I am a big Sigmund Freud fan. I taught him in both semesters of my class this year and just generally think he’s really onto something, except for all the penis stuff which frankly gets a bit old. Then again when you remember his time period you’re pretty impressed even with the penis stuff. So anyway, I also love Viggo Mortensen with a passion verging on the unwholesome, and, although I strongly dislike all of Cronenberg’s early, actually-influential films, I thought Eastern Promises and A History of Violence were tremendous. All this is to say, I was kind of excited for a Cronenberg/Viggo movie about Freud. Unfortunately, this movie sucks and is so boring I thought I had fallen asleep at one point and was dreaming I was watching the film but it turned out I was still just watching the film.
It spans like 35 years or something, and mostly consists of either people reading aloud from letters or Michael Fassbender whipping Kiera Knightley with a belt. If that sounds like your cup of tea then by all means throw this DVD in the old DVD player, but frankly I found it tedious.
The movie starts off way too quickly, with Jung meeting crazy ol’ Knightley for the first time in the first 3 minutes of the film and just immediately having an enormous breakthrough via the newly invented Talking Cure. He’s like “did your dad beat you” and she’s like “I HAD ORGASMS OH MY GODDDDDDD,” like wow, psychoanalysis really works! Seems like those realizations were very close to the surface of her consciousness, just saying. So they talk about masturbation for awhile, and all the time Knightley is spasming ferociously and doing these really unhealthy-looking things with her jaw. I am not meaning to pull an Anthony Lane but it was just a really intense performance. Anyway after that like 10 years pass in about two seconds, with lots of fucking, and in between the fucking Jung and Freud write letters to each other about dreams about fucking. “Consider the possibility that the log being dragged behind this unfortunate horse represents the penis.” Oh boy did NOT see that coming!
It could have been great to watch Fassbender and Viggo play these two guys messing around with the unconscious for the first time ever. I think the discovery of the unconscious is amazing. There are moments in this movie where we see how cool the movie could have been–where it’s almost like they’re playing a new videogame and just trying shit out, like in Zelda Twilight Princess. “What if the ghost in your dream is your father?” “What if the horse represents society?” “Your dream about the carriage tells me you are sick of your wife being pregnant all the time.” Cool! Unfortunately it just doesn’t go anywhere and gets so super boring, all the weird melodrama with the patient Jung is fucking, something something Protestant something something Jew. Long disconnected middle section with Vincent Cassel explaining to Jung that monogamy is for suckers.
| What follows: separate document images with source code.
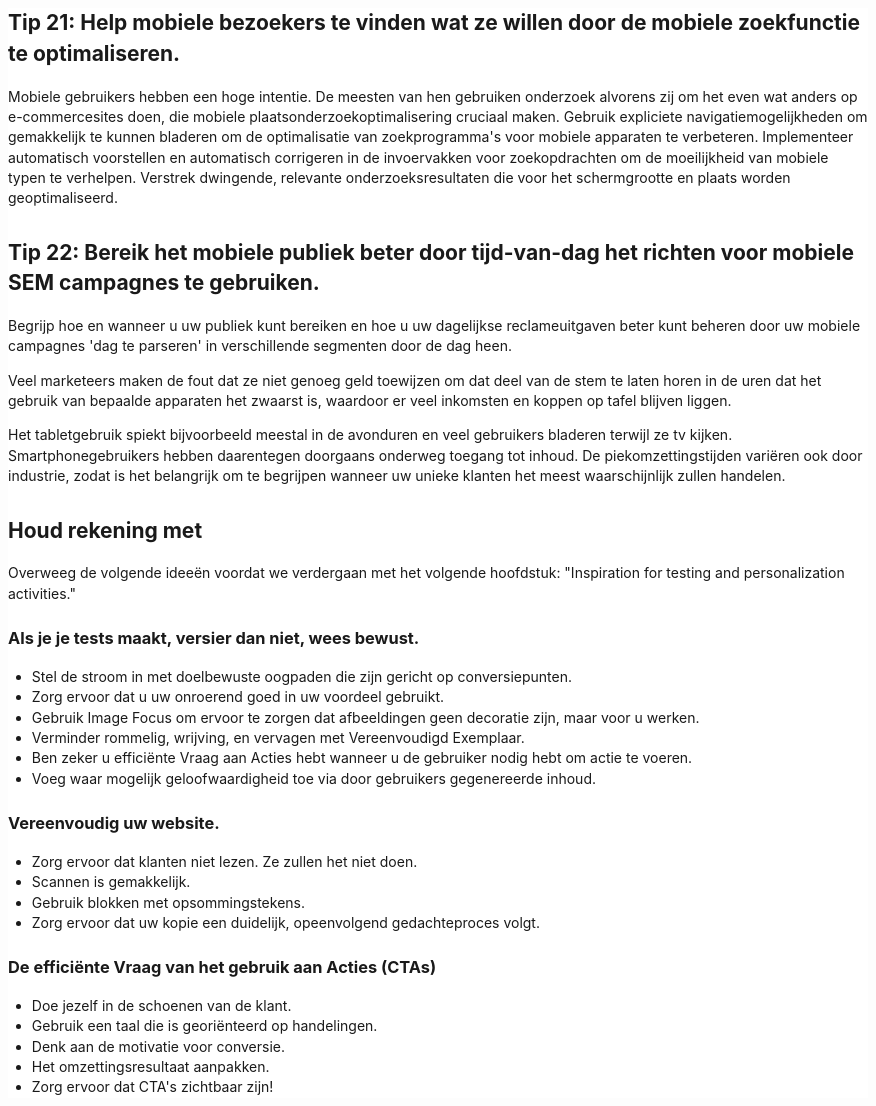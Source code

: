 ## Tip 21: Help mobiele bezoekers te vinden wat ze willen door de mobiele zoekfunctie te optimaliseren.

Mobiele gebruikers hebben een hoge intentie. De meesten van hen gebruiken onderzoek alvorens zij om het even wat anders op e-commercesites doen, die mobiele plaatsonderzoekoptimalisering cruciaal maken. Gebruik expliciete navigatiemogelijkheden om gemakkelijk te kunnen bladeren om de optimalisatie van zoekprogramma&#39;s voor mobiele apparaten te verbeteren. Implementeer automatisch voorstellen en automatisch corrigeren in de invoervakken voor zoekopdrachten om de moeilijkheid van mobiele typen te verhelpen. Verstrek dwingende, relevante onderzoeksresultaten die voor het schermgrootte en plaats worden geoptimaliseerd.

## Tip 22: Bereik het mobiele publiek beter door tijd-van-dag het richten voor mobiele SEM campagnes te gebruiken.

Begrijp hoe en wanneer u uw publiek kunt bereiken en hoe u uw dagelijkse reclameuitgaven beter kunt beheren door uw mobiele campagnes &#39;dag te parseren&#39; in verschillende segmenten door de dag heen.

Veel marketeers maken de fout dat ze niet genoeg geld toewijzen om dat deel van de stem te laten horen in de uren dat het gebruik van bepaalde apparaten het zwaarst is, waardoor er veel inkomsten en koppen op tafel blijven liggen.

Het tabletgebruik spiekt bijvoorbeeld meestal in de avonduren en veel gebruikers bladeren terwijl ze tv kijken. Smartphonegebruikers hebben daarentegen doorgaans onderweg toegang tot inhoud. De piekomzettingstijden variëren ook door industrie, zodat is het belangrijk om te begrijpen wanneer uw unieke klanten het meest waarschijnlijk zullen handelen.

## Houd rekening met

Overweeg de volgende ideeën voordat we verdergaan met het volgende hoofdstuk: &quot;Inspiration for testing and personalization activities.&quot;

### Als je je tests maakt, versier dan niet, wees bewust.

* Stel de stroom in met doelbewuste oogpaden die zijn gericht op conversiepunten.
* Zorg ervoor dat u uw onroerend goed in uw voordeel gebruikt.
* Gebruik Image Focus om ervoor te zorgen dat afbeeldingen geen decoratie zijn, maar voor u werken.
* Verminder rommelig, wrijving, en vervagen met Vereenvoudigd Exemplaar.
* Ben zeker u efficiënte Vraag aan Acties hebt wanneer u de gebruiker nodig hebt om actie te voeren.
* Voeg waar mogelijk geloofwaardigheid toe via door gebruikers gegenereerde inhoud.

### Vereenvoudig uw website.

* Zorg ervoor dat klanten niet lezen. Ze zullen het niet doen.
* Scannen is gemakkelijk.
* Gebruik blokken met opsommingstekens.
* Zorg ervoor dat uw kopie een duidelijk, opeenvolgend gedachteproces volgt.

### De efficiënte Vraag van het gebruik aan Acties (CTAs)

* Doe jezelf in de schoenen van de klant.
* Gebruik een taal die is georiënteerd op handelingen.
* Denk aan de motivatie voor conversie.
* Het omzettingsresultaat aanpakken.
* Zorg ervoor dat CTA&#39;s zichtbaar zijn!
Viggo is of course spectacular as always. He plays Freud SO WEIRD. It may be worth seeing the film just to watch his quiet, bizarrely wonderful performance.
Then everyone is pregnant and people become doctors and WWI happens and Jung has a dream in which he foretells WWII. Then the movie ends and there’s an epilogue explaining that the amazing crazy-lady-become-famous-psychoanalyst Knightley portrayed ended up being shot with all her children by the Nazis. GREAT, LETS GO GET A PIZZA
It’s like, nothing in life is as boring as someone telling you about their dream. This is an entire movie featuring almost nothing but people telling each other about their dreams. And there aren’t even any sick Cronenberg techno-sexual fantasy sequences or anything, like, what’s up Cronenberg, have you lost your edge or WHAT?
ALSO can someone PLEASE PUNCH HOWARD SHORE IN THE FACE??????? Worst music ever. The thing about Hollywood film music is that it’s all made by basically the same 3 guys. And I think they pick and choose which scores they’re actually going to think for 2 seconds about, and which ones they’re going to have their assistants poop out during a lunch break. Shore’s score for LOTR is totally incredible–deep and complex and multi-layered. His score for the Freud movie is just this one really dumbass theme repeated on a bunch of different instruments. Through-composed full-score film music is probably the worst thing to happen to cinema in all its weirdo history. Come on, THAT was the solution? A million violins noodling endlessly, making sure I know when I’m supposed to feel sad or whatever? Jesus Christ.
1. WIll you review The Fly
2. Hearing about people’s dreams can be interesting if you ask them questions. “What does that represent?” It’s usually stuff that no one wants to talk about… cool!
I’ve never seen the Fly! I legitimately recoil from Cronenberg’s earlier films, I hate them. But yes, I will review the Fly, since you asked
That’s not a review, is it? My vote is for incoherent rant.
I thought the film was great, btw. But you really do need to pay attention as Cronenberg assumes his audience is capable of filling in the blanks without too much prodding.
– VIGGO
– What about Fassbender? WAS THERE NUANCE
– This is why we need these guys to, say, go play some particularly torrid Henry James or something instead. Costumes plus story, who would have thought?